Tool – Undertow
Anno di grazia 1993. I Tool producono il loro primo full-lenght intitolato Undertow. Proprio come una corrente sottomarina questo lavoro si muove come un ariete in mezzo all’oceano grunge trascinando il post-metal nel mainstream. Registrato fra ottobre e dicembre del 1992 da Silvya Mass, già responsabile del sound di Opiate, Undertow mostra delle differenze fondamentali con il suo predecessore. Il sound s’affina pericolosamente senza mai perdere quella forza testosteronica già dimostrata in precedenza. La controversa, e successivamente modificata, covert art è opera del chitarrista Adam Jones che si era già occupato di effetti speciali per Hollywood. L’uscita di Undertow desta sin da subito un grande interesse intorno alla band. I testi spesso anticlericali, la maniacalità dei tempi di lavorazione (cinque anni separano i loro dischi) la ricerca ossessiva del sound, sono solo alcuni dei punti di riferimento di questa setta chiamata Tool. La loro musica diventa presto un’esperienza da vedere e ascoltare che fonde suono e immagini come solo i Pink Floyd avevano fatto prima.
L’incipit di Intolerance è pieno distillato di potenza e controllo, claustrofobia ed esplosioni rabbiose avvinghiate al basso mammut.
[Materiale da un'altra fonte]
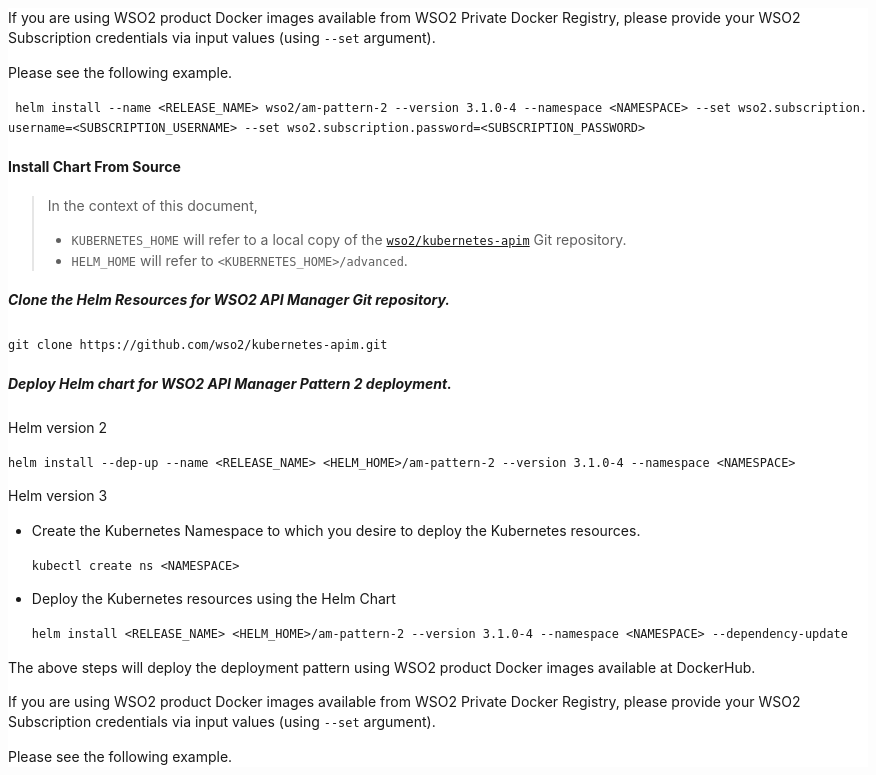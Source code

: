If you are using WSO2 product Docker images available from WSO2 Private Docker Registry,
please provide your WSO2 Subscription credentials via input values (using `--set` argument). 

Please see the following example.

```
 helm install --name <RELEASE_NAME> wso2/am-pattern-2 --version 3.1.0-4 --namespace <NAMESPACE> --set wso2.subscription.username=<SUBSCRIPTION_USERNAME> --set wso2.subscription.password=<SUBSCRIPTION_PASSWORD>
```

#### Install Chart From Source

>In the context of this document, <br>
>* `KUBERNETES_HOME` will refer to a local copy of the [`wso2/kubernetes-apim`](https://github.com/wso2/kubernetes-apim/)
Git repository. <br>
>* `HELM_HOME` will refer to `<KUBERNETES_HOME>/advanced`. <br>

##### Clone the Helm Resources for WSO2 API Manager Git repository.

```
git clone https://github.com/wso2/kubernetes-apim.git
```

##### Deploy Helm chart for WSO2 API Manager Pattern 2 deployment.

 Helm version 2

 ```
 helm install --dep-up --name <RELEASE_NAME> <HELM_HOME>/am-pattern-2 --version 3.1.0-4 --namespace <NAMESPACE>
 ```

 Helm version 3

 - Create the Kubernetes Namespace to which you desire to deploy the Kubernetes resources.
 
    ```
    kubectl create ns <NAMESPACE>
    ```

 - Deploy the Kubernetes resources using the Helm Chart
 
    ```
    helm install <RELEASE_NAME> <HELM_HOME>/am-pattern-2 --version 3.1.0-4 --namespace <NAMESPACE> --dependency-update
    ```

The above steps will deploy the deployment pattern using WSO2 product Docker images available at DockerHub.

If you are using WSO2 product Docker images available from WSO2 Private Docker Registry,
please provide your WSO2 Subscription credentials via input values (using `--set` argument). 

Please see the following example.
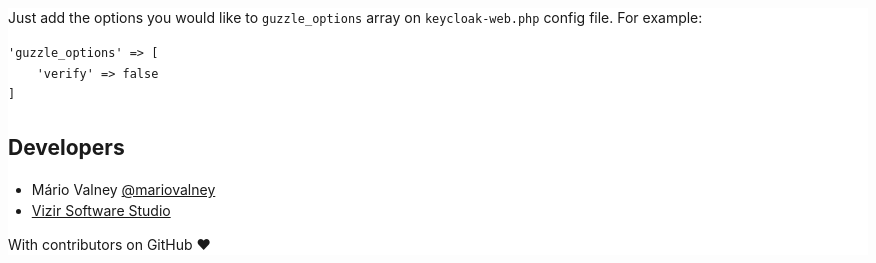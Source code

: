 Just add the options you would like to `guzzle_options` array on `keycloak-web.php` config file. For example:

```
'guzzle_options' => [
    'verify' => false
]
```

## Developers

* Mário Valney [@mariovalney](https://twitter.com/mariovalney)
* [Vizir Software Studio](https://vizir.com.br)

With contributors on GitHub :heart:
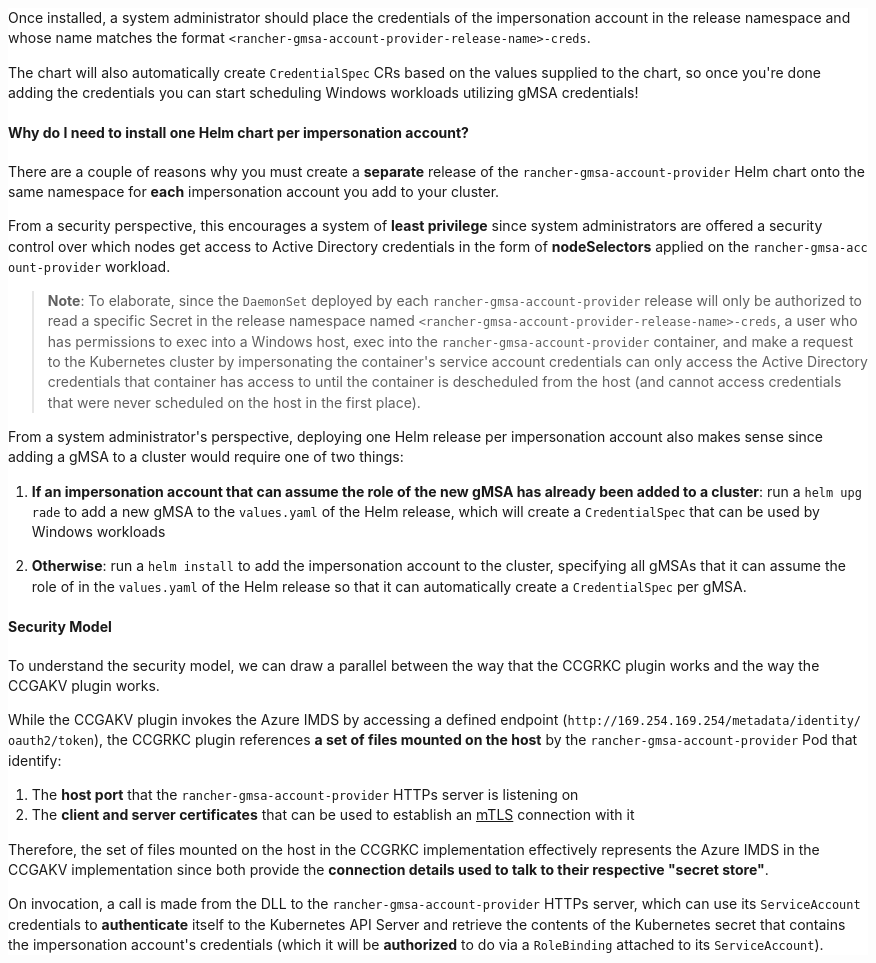 Once installed, a system administrator should place the credentials of the impersonation account in the release namespace and whose name matches the format `<rancher-gmsa-account-provider-release-name>-creds`.

The chart will also automatically create `CredentialSpec` CRs based on the values supplied to the chart, so once you're done adding the credentials you can start scheduling Windows workloads utilizing gMSA credentials!

#### Why do I need to install one Helm chart per impersonation account?

There are a couple of reasons why you must create a **separate** release of the `rancher-gmsa-account-provider` Helm chart onto the same namespace for **each** impersonation account you add to your cluster.

From a security perspective, this encourages a system of **least privilege** since system administrators are offered a security control over which nodes get access to Active Directory credentials in the form of **nodeSelectors** applied on the `rancher-gmsa-account-provider` workload.

> **Note**: To elaborate, since the `DaemonSet` deployed by each `rancher-gmsa-account-provider` release will only be authorized to read a specific Secret in the release namespace named `<rancher-gmsa-account-provider-release-name>-creds`, a user who has permissions to exec into a Windows host, exec into the `rancher-gmsa-account-provider` container, and make a request to the Kubernetes cluster by impersonating the container's service account credentials can only access the Active Directory credentials that container has access to until the container is descheduled from the host (and cannot access credentials that were never scheduled on the host in the first place).

From a system administrator's perspective, deploying one Helm release per impersonation account also makes sense since adding a gMSA to a cluster would require one of two things:

1. **If an impersonation account that can assume the role of the new gMSA has already been added to a cluster**: run a `helm upgrade` to add a new gMSA to the `values.yaml` of the Helm release, which will create a `CredentialSpec` that can be used by Windows workloads

2. **Otherwise**: run a `helm install` to add the impersonation account to the cluster, specifying all gMSAs that it can assume the role of in the `values.yaml` of the Helm release so that it can automatically create a `CredentialSpec` per gMSA.

#### Security Model

To understand the security model, we can draw a parallel between the way that the CCGRKC plugin works and the way the CCGAKV plugin works.

While the CCGAKV plugin invokes the Azure IMDS by accessing a defined endpoint (`http://169.254.169.254/metadata/identity/oauth2/token`), the CCGRKC plugin references **a set of files mounted on the host** by the `rancher-gmsa-account-provider` Pod that identify:

1. The **host port** that the `rancher-gmsa-account-provider` HTTPs server is listening on
2. The **client and server certificates** that can be used to establish an [mTLS](https://en.wikipedia.org/wiki/Mutual_authentication) connection with it

Therefore, the set of files mounted on the host in the CCGRKC implementation effectively represents the Azure IMDS in the CCGAKV implementation since both provide the **connection details used to talk to their respective "secret store"**.

On invocation, a call is made from the DLL to the `rancher-gmsa-account-provider` HTTPs server, which can use its `ServiceAccount` credentials to **authenticate** itself to the Kubernetes API Server and retrieve the contents of the Kubernetes secret that contains the impersonation account's credentials (which it will be **authorized** to do via a `RoleBinding` attached to its `ServiceAccount`).
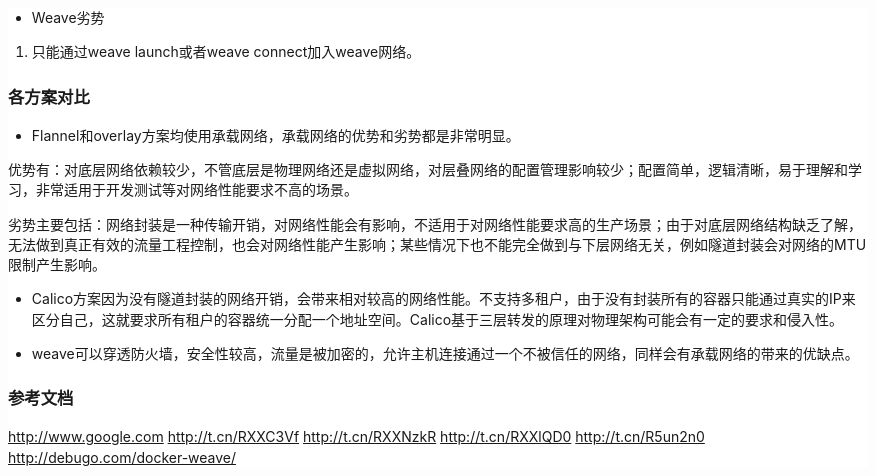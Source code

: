 - Weave劣势

1. 只能通过weave launch或者weave connect加入weave网络。

### 各方案对比

- Flannel和overlay方案均使用承载网络，承载网络的优势和劣势都是非常明显。

优势有：对底层网络依赖较少，不管底层是物理网络还是虚拟网络，对层叠网络的配置管理影响较少；配置简单，逻辑清晰，易于理解和学习，非常适用于开发测试等对网络性能要求不高的场景。

劣势主要包括：网络封装是一种传输开销，对网络性能会有影响，不适用于对网络性能要求高的生产场景；由于对底层网络结构缺乏了解，无法做到真正有效的流量工程控制，也会对网络性能产生影响；某些情况下也不能完全做到与下层网络无关，例如隧道封装会对网络的MTU限制产生影响。

- Calico方案因为没有隧道封装的网络开销，会带来相对较高的网络性能。不支持多租户，由于没有封装所有的容器只能通过真实的IP来区分自己，这就要求所有租户的容器统一分配一个地址空间。Calico基于三层转发的原理对物理架构可能会有一定的要求和侵入性。

- weave可以穿透防火墙，安全性较高，流量是被加密的，允许主机连接通过一个不被信任的网络，同样会有承载网络的带来的优缺点。

### 参考文档

http://www.google.com
http://t.cn/RXXC3Vf
http://t.cn/RXXNzkR
http://t.cn/RXXlQD0
http://t.cn/R5un2n0
http://debugo.com/docker-weave/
Carey diminuisce visibilmente l’uso della trita doppia cassa optando per un sound più snello e altrettanto complesso. La successiva Prison Sex, sugli abusi dei minori, è opera del vecchio bassista Paul d’Amour. Il plettro viene fatto sfregare sulle corde prima che Maynard dia un ulteriore dimostrazione di come si possono cambiare le leggi del canto e della sillabazione. Ma è Sober il suono del nuovo che avanza, inesorabilmente. È impossibile resistere a quell’andamento metronomico, la voce di Maynard appare cristallina, il lavoro di Carey, cresce a dismisura allineandosi alla grandezza del suo singer. La melodia del chorus e le chitarre taglienti danno, per la prima volta, la sensazione che i Tool siano un’unica mente, un’entità cerebrale non più suddivisa in quattro corpi ma fusa in uno dei loro primi classici. In Bottom la velocità raddoppia, come il bicorde di Jones su cui partono le loro classiche esplosioni. Per la prima volta appare un ospite di statura, e tatuaggi, elevati che si appresta a leggere alcune liriche scritte da Keenan. Henry Rollins diventa un crooner immerso in un’atmosfera nebbiosa, dai toni alleggeriti, irrobustita solo dal basso ipnotico prima che la sua voce seppellita dall’urlo di guerra dica “I’m naked and fearless and my fear is naked”.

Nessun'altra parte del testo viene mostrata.